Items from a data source
★ ★ ★ ★
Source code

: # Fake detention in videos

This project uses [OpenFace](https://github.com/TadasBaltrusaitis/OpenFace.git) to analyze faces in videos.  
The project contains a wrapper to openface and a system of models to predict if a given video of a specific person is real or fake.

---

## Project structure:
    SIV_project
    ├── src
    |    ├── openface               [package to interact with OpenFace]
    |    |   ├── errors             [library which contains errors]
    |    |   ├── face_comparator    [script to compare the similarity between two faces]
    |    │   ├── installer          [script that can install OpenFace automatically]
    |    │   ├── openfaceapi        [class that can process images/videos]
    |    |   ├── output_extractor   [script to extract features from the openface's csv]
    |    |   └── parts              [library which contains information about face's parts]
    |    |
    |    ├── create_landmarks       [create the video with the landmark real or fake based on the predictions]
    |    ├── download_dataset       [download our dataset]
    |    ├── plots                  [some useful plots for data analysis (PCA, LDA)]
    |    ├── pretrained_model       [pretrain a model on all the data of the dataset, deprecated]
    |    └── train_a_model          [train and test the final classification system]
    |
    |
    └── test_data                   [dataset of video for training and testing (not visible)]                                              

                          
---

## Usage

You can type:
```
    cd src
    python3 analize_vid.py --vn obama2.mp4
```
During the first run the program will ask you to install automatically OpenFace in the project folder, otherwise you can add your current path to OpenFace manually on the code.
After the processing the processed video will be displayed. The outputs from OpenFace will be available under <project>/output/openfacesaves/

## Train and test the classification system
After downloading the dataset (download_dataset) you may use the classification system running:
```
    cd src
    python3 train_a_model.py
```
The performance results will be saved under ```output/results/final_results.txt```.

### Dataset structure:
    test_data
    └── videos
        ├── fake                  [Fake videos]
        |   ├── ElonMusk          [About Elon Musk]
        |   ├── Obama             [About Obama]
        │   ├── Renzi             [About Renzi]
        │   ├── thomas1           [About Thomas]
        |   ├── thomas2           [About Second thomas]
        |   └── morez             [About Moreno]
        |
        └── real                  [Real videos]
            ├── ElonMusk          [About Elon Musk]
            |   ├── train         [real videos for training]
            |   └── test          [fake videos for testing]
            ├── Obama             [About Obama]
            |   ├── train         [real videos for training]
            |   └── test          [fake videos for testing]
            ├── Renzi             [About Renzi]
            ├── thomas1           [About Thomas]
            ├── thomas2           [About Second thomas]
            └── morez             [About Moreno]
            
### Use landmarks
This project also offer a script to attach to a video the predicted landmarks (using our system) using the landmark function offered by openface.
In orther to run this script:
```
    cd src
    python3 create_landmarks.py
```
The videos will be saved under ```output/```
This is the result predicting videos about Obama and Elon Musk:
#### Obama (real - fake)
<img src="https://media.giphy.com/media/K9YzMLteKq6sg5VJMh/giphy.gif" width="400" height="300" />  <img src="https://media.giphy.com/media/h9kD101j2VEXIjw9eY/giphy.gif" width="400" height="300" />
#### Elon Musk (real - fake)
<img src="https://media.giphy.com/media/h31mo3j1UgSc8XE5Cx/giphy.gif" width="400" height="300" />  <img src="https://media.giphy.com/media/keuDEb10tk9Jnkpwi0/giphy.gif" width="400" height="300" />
★ ★ ★ ★
Problem to work on ▸ Copy each line from the data that features the string "After".

Exercise response ▸
After the processing the processed video will be displayed. The outputs from OpenFace will be available under <project>/output/openfacesaves/
After downloading the dataset (download_dataset) you may use the classification system running:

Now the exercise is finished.